▶ INPUT DATA:
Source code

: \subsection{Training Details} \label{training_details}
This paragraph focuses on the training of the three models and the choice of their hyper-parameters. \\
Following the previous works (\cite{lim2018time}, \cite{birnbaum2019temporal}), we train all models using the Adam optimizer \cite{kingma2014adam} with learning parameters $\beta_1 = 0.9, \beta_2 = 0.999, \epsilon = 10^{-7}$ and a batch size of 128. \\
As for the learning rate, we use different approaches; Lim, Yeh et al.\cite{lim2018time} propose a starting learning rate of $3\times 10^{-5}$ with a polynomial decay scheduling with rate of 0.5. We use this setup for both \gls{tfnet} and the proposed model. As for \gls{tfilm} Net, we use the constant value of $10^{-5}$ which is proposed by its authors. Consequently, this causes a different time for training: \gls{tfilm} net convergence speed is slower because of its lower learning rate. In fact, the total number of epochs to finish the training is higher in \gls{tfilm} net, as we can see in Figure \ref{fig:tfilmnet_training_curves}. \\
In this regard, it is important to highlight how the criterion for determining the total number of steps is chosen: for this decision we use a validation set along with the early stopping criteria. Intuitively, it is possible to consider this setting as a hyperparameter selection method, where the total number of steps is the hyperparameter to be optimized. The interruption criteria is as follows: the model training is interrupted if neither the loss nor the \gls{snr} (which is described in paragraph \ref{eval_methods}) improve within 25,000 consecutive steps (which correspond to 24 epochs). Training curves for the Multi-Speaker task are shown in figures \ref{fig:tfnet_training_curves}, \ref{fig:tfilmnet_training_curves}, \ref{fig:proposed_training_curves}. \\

▶ YOUR INSTRUCTIONS:
Return every entry exactly.

▶ COMPLETED TASK:
Source code

: \subsection{Training Details} \label{training_details}
This paragraph focuses on the training of the three models and the choice of their hyper-parameters. \\
Following the previous works (\cite{lim2018time}, \cite{birnbaum2019temporal}), we train all models using the Adam optimizer \cite{kingma2014adam} with learning parameters $\beta_1 = 0.9, \beta_2 = 0.999, \epsilon = 10^{-7}$ and a batch size of 128. \\
As for the learning rate, we use different approaches; Lim, Yeh et al.\cite{lim2018time} propose a starting learning rate of $3\times 10^{-5}$ with a polynomial decay scheduling with rate of 0.5. We use this setup for both \gls{tfnet} and the proposed model. As for \gls{tfilm} Net, we use the constant value of $10^{-5}$ which is proposed by its authors. Consequently, this causes a different time for training: \gls{tfilm} net convergence speed is slower because of its lower learning rate. In fact, the total number of epochs to finish the training is higher in \gls{tfilm} net, as we can see in Figure \ref{fig:tfilmnet_training_curves}. \\
In this regard, it is important to highlight how the criterion for determining the total number of steps is chosen: for this decision we use a validation set along with the early stopping criteria. Intuitively, it is possible to consider this setting as a hyperparameter selection method, where the total number of steps is the hyperparameter to be optimized. The interruption criteria is as follows: the model training is interrupted if neither the loss nor the \gls{snr} (which is described in paragraph \ref{eval_methods}) improve within 25,000 consecutive steps (which correspond to 24 epochs). Training curves for the Multi-Speaker task are shown in figures \ref{fig:tfnet_training_curves}, \ref{fig:tfilmnet_training_curves}, \ref{fig:proposed_training_curves}. \\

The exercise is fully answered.